Researchers at MIT and ETH Zurich have developed a smart computer that can help doctors determine which early-stage breast tumors are more likely to become deadly. This could spare many women from needless treatment.
Key points
The system concentrates on ductal carcinoma in situ (DCIS), a condition that accounts for about 25% of breast cancer diagnoses. DCIS is a type of tumor that sometimes goes invasive, but often does not. The trouble is, doctors cannot always tell which is which.
To teach a computer to solve the problem, the team fed it with images of breast tissue samples — cheap and easy to make compared to some other tests for breast cancer. It learns what normal cells and their nuclei look like and builds rules around how they are arranged in space.
However, instead of counting different types of cells, the researchers decided to focus on how they were organized — and found this feature much more helpful. According to study author Jochen Steppan, both cell composition and architecture turned out to be important when predicting whether any given DCIS would turn into an invasion.
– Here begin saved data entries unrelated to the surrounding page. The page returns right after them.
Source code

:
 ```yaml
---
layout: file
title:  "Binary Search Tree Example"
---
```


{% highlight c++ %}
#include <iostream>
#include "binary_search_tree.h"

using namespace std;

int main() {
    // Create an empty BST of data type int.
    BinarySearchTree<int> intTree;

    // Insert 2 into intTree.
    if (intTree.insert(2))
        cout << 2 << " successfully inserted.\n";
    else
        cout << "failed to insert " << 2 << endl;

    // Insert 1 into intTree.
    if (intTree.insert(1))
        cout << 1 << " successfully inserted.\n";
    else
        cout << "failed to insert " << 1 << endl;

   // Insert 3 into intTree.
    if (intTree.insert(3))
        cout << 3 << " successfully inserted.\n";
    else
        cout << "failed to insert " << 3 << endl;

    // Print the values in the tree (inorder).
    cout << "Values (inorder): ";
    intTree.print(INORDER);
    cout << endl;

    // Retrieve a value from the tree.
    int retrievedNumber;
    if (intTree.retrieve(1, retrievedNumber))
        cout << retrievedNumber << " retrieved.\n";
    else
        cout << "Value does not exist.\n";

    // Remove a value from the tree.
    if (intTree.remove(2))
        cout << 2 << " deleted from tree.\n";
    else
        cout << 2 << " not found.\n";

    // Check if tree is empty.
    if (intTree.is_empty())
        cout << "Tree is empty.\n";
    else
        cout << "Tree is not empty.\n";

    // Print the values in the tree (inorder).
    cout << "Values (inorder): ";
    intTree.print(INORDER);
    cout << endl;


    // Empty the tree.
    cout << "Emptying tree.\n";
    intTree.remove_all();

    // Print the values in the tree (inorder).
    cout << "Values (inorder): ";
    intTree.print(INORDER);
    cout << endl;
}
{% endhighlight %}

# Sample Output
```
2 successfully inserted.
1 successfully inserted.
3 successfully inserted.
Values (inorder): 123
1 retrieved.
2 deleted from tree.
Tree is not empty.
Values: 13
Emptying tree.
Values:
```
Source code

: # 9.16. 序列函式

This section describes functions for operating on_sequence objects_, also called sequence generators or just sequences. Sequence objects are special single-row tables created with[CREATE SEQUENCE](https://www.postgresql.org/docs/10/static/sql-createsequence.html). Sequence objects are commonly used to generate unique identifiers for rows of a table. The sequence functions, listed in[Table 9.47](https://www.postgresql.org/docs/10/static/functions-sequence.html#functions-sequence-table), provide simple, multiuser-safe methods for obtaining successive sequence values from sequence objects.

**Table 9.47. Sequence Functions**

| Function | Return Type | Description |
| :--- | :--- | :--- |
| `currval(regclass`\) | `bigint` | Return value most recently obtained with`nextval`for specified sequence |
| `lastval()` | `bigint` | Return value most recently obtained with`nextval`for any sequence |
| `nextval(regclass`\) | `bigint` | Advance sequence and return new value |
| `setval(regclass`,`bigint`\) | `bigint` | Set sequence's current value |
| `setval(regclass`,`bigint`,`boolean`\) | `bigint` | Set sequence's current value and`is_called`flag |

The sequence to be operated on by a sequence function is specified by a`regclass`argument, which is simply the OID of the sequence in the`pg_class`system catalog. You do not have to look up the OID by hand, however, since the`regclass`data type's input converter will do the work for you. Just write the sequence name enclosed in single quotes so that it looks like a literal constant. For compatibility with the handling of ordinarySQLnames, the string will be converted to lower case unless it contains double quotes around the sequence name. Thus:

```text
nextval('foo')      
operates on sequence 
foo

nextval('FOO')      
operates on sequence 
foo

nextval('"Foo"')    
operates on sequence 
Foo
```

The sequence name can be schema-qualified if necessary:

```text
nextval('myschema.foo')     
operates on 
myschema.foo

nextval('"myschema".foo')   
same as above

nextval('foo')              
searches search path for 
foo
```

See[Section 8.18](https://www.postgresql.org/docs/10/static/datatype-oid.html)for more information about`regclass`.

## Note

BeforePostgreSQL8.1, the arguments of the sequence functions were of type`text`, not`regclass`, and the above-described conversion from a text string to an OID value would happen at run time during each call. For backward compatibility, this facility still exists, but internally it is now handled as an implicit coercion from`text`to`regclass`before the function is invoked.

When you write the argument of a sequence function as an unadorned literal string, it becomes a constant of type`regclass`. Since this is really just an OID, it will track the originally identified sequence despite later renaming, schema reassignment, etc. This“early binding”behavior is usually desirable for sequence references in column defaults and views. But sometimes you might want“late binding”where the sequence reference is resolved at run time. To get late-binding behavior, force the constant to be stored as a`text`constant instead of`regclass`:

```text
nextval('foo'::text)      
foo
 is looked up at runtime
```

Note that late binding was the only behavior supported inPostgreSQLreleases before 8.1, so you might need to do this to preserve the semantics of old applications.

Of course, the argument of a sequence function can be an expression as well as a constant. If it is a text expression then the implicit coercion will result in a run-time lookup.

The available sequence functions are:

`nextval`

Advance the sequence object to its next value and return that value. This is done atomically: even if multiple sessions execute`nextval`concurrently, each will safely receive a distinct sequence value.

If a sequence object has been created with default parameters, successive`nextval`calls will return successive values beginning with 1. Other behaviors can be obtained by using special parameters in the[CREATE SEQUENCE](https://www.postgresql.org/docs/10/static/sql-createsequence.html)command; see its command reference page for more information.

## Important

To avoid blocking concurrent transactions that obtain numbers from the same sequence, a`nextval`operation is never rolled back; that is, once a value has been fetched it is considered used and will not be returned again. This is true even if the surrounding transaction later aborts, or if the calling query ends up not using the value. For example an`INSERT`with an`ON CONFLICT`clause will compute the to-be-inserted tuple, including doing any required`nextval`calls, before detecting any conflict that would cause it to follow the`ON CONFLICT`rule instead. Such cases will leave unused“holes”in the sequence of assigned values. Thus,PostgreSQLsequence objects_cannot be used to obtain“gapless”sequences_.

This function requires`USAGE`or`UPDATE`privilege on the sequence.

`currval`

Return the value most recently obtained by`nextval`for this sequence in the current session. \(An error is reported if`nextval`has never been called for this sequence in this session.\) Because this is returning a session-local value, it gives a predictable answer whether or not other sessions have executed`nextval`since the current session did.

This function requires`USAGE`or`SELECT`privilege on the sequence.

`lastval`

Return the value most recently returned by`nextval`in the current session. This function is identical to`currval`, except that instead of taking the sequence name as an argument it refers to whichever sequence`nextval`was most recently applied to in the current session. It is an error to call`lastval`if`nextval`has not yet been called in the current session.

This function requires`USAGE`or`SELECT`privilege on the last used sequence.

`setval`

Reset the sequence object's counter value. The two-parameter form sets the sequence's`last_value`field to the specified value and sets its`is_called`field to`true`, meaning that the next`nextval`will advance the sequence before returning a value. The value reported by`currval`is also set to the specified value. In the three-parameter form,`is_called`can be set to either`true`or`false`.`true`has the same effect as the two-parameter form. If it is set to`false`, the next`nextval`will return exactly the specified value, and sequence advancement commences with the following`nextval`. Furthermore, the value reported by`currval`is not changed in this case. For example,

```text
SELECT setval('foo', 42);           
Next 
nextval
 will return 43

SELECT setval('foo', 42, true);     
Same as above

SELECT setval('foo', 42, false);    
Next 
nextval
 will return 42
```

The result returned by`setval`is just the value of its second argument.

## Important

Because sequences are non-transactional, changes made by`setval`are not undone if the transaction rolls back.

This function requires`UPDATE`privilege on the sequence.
The algorithm was pitted against what expert doctors thought about the same tissue samples; it agreed with them in many cases, and when things were less clear-cut, it could give them extra information.
This tool is not meant as a replacement for physicians but as an assistive device. It could allow them to work faster in simple cases where the prognosis is obvious so as not to delay complex ones where everything is much less certain.
The team concluded by saying their goal was “not achieving human performance”, but rather providing additional data points for clinicians’ consideration. To realize these ambitions further work needs doing – especially assessing robustness across larger datasets collected from multiple institutions outside its creators’ walls – before being deployed within hospitals as an aid during diagnosis procedures for breast cancers stages I-III+ while ensuring those most at risk receive appropriate care without overburdening limited resources available elsewhere.